131. Unless the by-laws otherwise provide, if two or
more persons hold shares jointly, one of those holders present
at a meeting of shareholders may, in the absence of the other,
vote the shares; but if two or more of those persons who are
present, in person or by proxy, vote, they must vote as one on
the shares jointly held by them.
132. (1) Unless the by-laws otherwise provide, voting
at a meeting of shareholders must be by a show of hands
except when a ballot is demanded by a shareholder or proxy
holder entitled to vote at the meeting.
(2) A shareholder or proxy holder may demand a
ballot either before or after any vote by show of hands.
133. (1) If the by-laws of a company permit postal
voting at meetings of the company, this section shall apply
with respect to general meetings and meetings of all classes of
shareholders or debenture holders of the company.

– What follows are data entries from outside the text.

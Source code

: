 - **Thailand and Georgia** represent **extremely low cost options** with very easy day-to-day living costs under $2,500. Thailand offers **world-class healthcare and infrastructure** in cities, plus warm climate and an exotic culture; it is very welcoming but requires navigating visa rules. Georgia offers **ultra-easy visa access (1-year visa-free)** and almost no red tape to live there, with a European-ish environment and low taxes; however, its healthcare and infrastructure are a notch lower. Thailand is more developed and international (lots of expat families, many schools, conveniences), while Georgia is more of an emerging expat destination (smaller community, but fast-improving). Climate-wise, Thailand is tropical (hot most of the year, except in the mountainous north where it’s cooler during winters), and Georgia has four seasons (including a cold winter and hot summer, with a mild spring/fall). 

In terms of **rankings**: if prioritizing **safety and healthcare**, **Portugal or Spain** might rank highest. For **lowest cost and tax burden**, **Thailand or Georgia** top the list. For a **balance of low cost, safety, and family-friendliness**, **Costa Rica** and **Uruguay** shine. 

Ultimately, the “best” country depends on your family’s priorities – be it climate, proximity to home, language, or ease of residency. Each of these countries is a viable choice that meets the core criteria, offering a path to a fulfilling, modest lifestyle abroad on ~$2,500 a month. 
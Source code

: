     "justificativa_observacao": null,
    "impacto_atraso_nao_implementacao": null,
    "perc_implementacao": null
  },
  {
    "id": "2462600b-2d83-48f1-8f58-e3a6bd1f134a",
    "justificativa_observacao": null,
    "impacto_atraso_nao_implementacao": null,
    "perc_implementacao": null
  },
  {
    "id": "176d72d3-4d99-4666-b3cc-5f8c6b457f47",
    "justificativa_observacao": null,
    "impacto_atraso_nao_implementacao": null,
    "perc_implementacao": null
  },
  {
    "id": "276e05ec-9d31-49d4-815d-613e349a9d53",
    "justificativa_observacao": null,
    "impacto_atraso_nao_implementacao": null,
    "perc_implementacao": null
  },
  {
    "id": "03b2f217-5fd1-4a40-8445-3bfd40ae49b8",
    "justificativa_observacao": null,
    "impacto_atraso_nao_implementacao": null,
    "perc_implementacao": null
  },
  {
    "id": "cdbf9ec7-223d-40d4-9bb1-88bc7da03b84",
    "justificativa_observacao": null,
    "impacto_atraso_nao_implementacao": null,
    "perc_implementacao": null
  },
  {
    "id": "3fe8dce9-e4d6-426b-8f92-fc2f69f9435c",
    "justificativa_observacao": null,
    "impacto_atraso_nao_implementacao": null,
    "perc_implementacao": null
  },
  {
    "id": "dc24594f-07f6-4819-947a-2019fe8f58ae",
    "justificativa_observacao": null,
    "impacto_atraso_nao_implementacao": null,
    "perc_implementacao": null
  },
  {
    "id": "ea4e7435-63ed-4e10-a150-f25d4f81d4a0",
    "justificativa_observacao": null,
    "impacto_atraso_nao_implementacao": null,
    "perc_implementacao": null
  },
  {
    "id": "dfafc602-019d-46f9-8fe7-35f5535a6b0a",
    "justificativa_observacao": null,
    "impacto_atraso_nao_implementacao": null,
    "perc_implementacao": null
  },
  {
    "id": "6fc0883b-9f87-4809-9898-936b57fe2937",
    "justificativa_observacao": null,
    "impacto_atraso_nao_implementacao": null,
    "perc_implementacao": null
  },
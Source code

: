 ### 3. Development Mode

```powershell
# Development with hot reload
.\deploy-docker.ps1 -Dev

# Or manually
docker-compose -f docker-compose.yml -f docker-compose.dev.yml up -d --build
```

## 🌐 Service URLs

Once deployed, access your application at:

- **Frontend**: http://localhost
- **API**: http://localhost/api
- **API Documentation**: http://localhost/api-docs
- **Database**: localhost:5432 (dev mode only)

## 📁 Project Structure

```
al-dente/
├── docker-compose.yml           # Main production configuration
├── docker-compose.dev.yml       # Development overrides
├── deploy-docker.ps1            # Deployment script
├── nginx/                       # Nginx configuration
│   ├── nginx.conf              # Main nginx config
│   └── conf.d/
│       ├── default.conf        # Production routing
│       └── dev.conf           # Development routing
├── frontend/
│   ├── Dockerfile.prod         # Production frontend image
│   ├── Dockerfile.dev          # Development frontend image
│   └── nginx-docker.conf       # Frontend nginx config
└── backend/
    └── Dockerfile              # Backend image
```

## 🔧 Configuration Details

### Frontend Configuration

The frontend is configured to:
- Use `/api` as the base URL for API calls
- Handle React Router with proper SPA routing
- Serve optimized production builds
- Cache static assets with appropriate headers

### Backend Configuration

(2) Any person entitled to attend and vote at a
meeting referred to in subsection (1) or a proxy appointed by
him may vote at the meeting or at an adjournment thereof by
delivering to the company, not later than forty-eight hours
before the time when the meeting or, as the case may be,
adjourned meeting is to commence, a written statement of the
name of the person entitled to vote and his proxy (if any) and
the manner in which he or his proxy wishes to vote on each or
any of the resolutions set out in the notice calling the meeting.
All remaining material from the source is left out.